Прохожие привели меня домой всю в своей и чужой крови, мама вызвала неотложку. Я потом долго лечилась у психотерапевта, боялась темноты, шагов за спиной. Страх прошел, но меня с тех пор мучают гипертонические кризы и приступы бронхиальной астмы. Когда свекор и свекровь приехали к нам в гости и муж рассказал о случившемся, свекровь долго всплескивала руками, а свекор молча погладил меня по голове и потрепал моего мужа по плечу.

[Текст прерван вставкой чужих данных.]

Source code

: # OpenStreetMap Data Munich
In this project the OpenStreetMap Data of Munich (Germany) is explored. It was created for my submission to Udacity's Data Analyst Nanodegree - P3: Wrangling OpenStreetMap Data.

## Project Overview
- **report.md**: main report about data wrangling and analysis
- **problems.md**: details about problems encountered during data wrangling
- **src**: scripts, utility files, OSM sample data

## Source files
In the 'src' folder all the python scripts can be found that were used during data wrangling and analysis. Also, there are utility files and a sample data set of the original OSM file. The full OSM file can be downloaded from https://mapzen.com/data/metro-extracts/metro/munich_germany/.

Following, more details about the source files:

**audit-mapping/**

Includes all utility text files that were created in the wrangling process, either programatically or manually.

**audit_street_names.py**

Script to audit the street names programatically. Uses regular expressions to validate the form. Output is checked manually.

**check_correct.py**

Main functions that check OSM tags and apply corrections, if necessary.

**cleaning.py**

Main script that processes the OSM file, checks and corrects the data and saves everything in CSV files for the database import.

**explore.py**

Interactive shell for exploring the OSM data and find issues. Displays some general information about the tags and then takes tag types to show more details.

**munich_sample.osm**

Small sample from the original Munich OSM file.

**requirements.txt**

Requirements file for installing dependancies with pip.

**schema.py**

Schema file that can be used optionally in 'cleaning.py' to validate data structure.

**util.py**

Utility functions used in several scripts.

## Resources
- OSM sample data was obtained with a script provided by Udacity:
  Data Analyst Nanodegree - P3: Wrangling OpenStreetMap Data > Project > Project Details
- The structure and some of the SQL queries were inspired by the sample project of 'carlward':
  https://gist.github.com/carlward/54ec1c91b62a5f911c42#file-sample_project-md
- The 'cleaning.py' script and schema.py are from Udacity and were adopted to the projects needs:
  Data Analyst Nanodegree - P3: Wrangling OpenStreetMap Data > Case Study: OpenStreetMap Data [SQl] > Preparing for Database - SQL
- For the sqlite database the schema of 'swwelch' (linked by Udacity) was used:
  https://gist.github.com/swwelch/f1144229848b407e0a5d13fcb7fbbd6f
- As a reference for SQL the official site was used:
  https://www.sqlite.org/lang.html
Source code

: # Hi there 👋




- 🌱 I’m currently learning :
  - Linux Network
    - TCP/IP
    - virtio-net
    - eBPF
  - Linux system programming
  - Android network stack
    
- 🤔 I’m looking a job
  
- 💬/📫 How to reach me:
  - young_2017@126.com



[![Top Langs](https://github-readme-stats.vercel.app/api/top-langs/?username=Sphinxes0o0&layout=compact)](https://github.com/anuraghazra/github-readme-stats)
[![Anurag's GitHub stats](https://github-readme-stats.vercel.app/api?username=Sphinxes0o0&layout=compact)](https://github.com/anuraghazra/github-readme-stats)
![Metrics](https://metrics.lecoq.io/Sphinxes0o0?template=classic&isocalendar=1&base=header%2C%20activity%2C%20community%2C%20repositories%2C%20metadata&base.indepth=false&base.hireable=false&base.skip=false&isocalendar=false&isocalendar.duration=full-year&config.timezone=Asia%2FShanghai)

Шли годы. У нас родился сын. Мы с умилением печатали и высылали фото в Подмосковье. Сережке исполнился год. Мы готовились летом показать его бабушке с дедушкой. Но неожиданно пришло письмо от свекра. Обычно сдержанный отец мужа умолял нас приехать побыстрей, так как со здоровьем совсем плохо и он жив только желанием увидеть внука. Решено было отправить с малышом мою маму, так как отпуск нам обещали дать только через месяц, я вышла на работу по просьбе моего руководства, когда ребенку исполнилось три месяца. Все происходящее потом я узнала со слов моей мамы, но картина происходящего явственно стоит перед глазами. Утром рано розовощекий крепыш сидел на горшке на стуле за столом и наворачивал манную кашу. Дед, уже не встававший с постели, вдруг возник в проеме кухни. Он не мог говорить и молчал. А его синие глаза светились таким счастьем. Он стоял и улыбался, глядя на внука. Серега остановился и протянул руки к деду. Тот молча отвернулся, пошел в комнату, сел на кровать и повалился на бок без единого стона. Врачи констатировали смерть от обширного инфаркта. Все выдержало сердце старого солдата : фронт и холод, пытки и салют победы, тяготы тяжелой послевоенной жизни, болезнь почек и обмороженных на войне ног, но не выдержало неописуемой радости встречи со своим синеглазым внуком.